Locate the string "GISu" in the listing below. Copy every line where it is found.
##### THE DATA #####
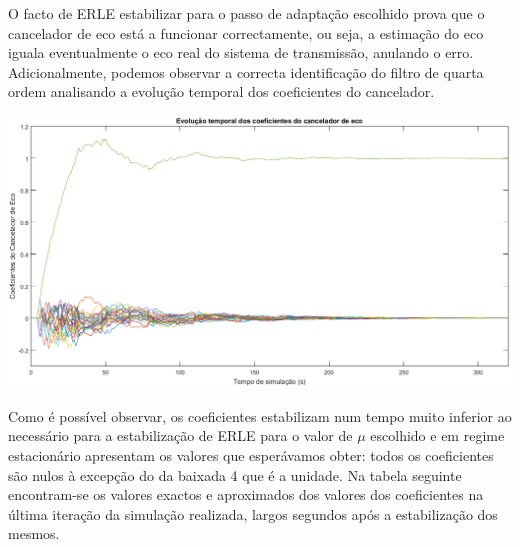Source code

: \documentclass[a4paper,11pt]{report}
\begin{document}
O facto de ERLE estabilizar para o passo de adaptação escolhido prova que o cancelador de eco está a funcionar correctamente, ou seja, a estimação do eco iguala eventualmente o eco real do sistema de transmissão, anulando o erro. Adicionalmente, podemos observar a correcta identificação do filtro de quarta ordem analisando a evolução temporal dos coeficientes do cancelador.

\begin{center}
     \includegraphics[angle=0,width=1\textwidth]{testecanceladorCoef.png}
     \label{fig:testecanceladorCoef}
     \end{center}

Como é possível observar, os coeficientes estabilizam num tempo muito inferior ao necessário para a estabilização de ERLE para o valor de $\mu$ escolhido e em regime estacionário apresentam os valores que esperávamos obter: todos os coeficientes são nulos à excepção do da baixada 4 que é a unidade. Na tabela seguinte encontram-se os valores exactos e aproximados dos valores dos coeficientes na última iteração da simulação realizada, largos segundos após a estabilização dos mesmos.
\end{document}
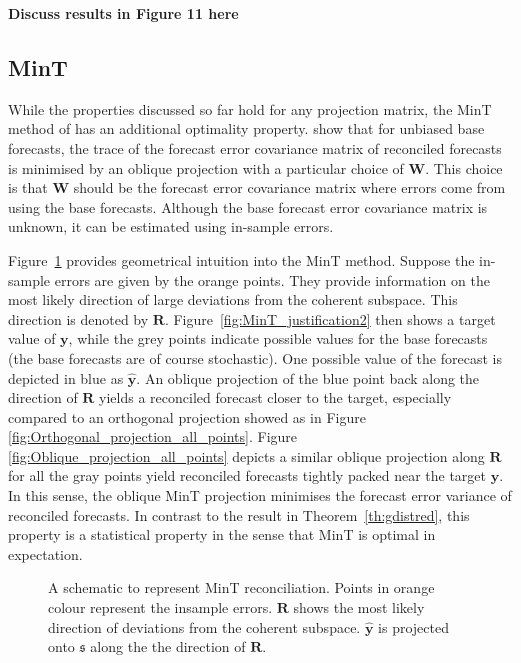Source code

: \documentclass[12pt]{article}
\theoremstyle{definition}
\theoremstyle{property}
\begin{document}
	{\bf Discuss results in Figure 11 here} 
	
	
	\subsection{MinT}
	
	While the properties discussed so far hold for any projection matrix, the MinT method of \cite{WicEtAl2019} has an additional optimality property.  \cite{WicEtAl2019} show that for unbiased base forecasts, the trace of the forecast error covariance matrix of reconciled forecasts is minimised by an oblique projection with a particular choice of $\bm{W}$.  This choice is that $\bm{W}$ should be the forecast error covariance matrix where errors come from using the base forecasts.  Although the base forecast error covariance matrix is unknown, it can be estimated using in-sample errors.
	
	Figure~\ref{fig:MinT_justification1} provides geometrical intuition into the MinT method.  Suppose the in-sample errors are given by the orange points.  They provide information on the most likely direction of large deviations from the coherent subspace.  This direction is denoted by $\bm{R}$.  Figure~\ref{fig:MinT_justification2} then shows a target value of $\bm{y}$, while the grey points indicate possible values for the base forecasts (the base forecasts are of course stochastic).  One possible value of the forecast is depicted in blue as $\hat{\bm{y}}$.  An oblique projection of the blue point back along the direction of $\bm{R}$ yields a reconciled forecast closer to the target, especially compared to an orthogonal projection showed as in Figure \ref{fig:Orthogonal_projection_all_points}.  Figure \ref{fig:Oblique_projection_all_points} depicts a similar oblique projection along $\bm{R}$ for all the gray points yield reconciled forecasts tightly packed near the target $\bm{y}$.  In this sense, the oblique MinT projection minimises the forecast error variance of reconciled forecasts. In contrast to the result in Theorem~\ref{th:gdistred}, this property is a statistical property in the sense that MinT is optimal in expectation.
	
	\begin{figure}[H]
		\centering
		\small
		\resizebox{\linewidth}{!}{
			
		}
		\caption{A schematic to represent MinT reconciliation. Points in orange colour represent the insample errors. $\bm{R}$ shows the most likely direction of deviations from the coherent subspace. $\hat{\bm{y}}$ is projected onto $\mathfrak{s}$ along the the direction of $\bm{R}$.}\label{fig:MinT_justification1}
	\end{figure}
		
\end{document}
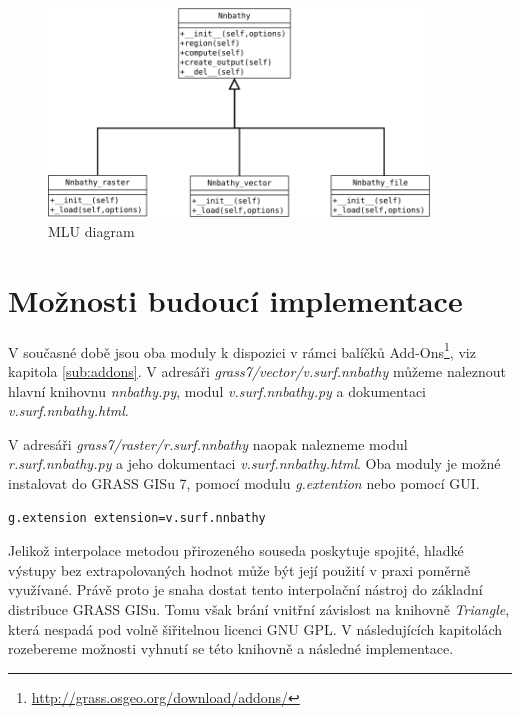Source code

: \documentclass[12pt,a4paper]{article}
\begin{document}
\begin{figure}[h!]
\centering
\includegraphics[width=0.9\textwidth]{img/mlu.png}
\caption{MLU diagram}
\label{fig:vystup_rast_map}
\end{figure}

\newpage
\section{Možnosti budoucí implementace}
V současné době jsou oba moduly k dispozici v rámci balíčků
Add-Ons\footnote{\url{http://grass.osgeo.org/download/addons/}}, viz kapitola \ref{sub:addons}. V adresáři
\emph{grass7/vector/v.surf.nnbathy} můžeme naleznout hlavní knihovnu
\emph{nnbathy.py}, modul \emph{v.surf.nnbathy.py} a dokumentaci
\emph{v.surf.nnbathy.html}.

V adresáři \emph{grass7/raster/r.surf.nnbathy} naopak nalezneme modul
\emph{r.surf.nnbathy.py} a jeho dokumentaci
\emph{v.surf.nnbathy.html}. Oba moduly je možné instalovat do GRASS
GISu 7, pomocí modulu \emph{g.extention} nebo pomocí GUI.

\bigskip
\begin{lstlisting}[caption={Stáhnutí modulu v.surf.nnbathy pomocí g.extention}]
g.extension extension=v.surf.nnbathy
\end{lstlisting}

\bigskip 

Jelikož interpolace metodou přirozeného souseda poskytuje
spojité, hladké výstupy bez extrapolovaných hodnot může být její
použití v praxi poměrně využívané. Právě proto je snaha dostat tento
interpolační nástroj do základní distribuce GRASS GISu. Tomu však
brání vnitřní závislost na knihovně \emph{Triangle}, která nespadá pod volně
šiřitelnou licenci GNU GPL. V následujících kapitolách rozebereme
možnosti vyhnutí se této knihovně a následné implementace.
\end{document}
#####
• **RESPONSE FOR THIS EXERCISE**
GISu 7, pomocí modulu \emph{g.extention} nebo pomocí GUI.
interpolační nástroj do základní distribuce GRASS GISu. Tomu však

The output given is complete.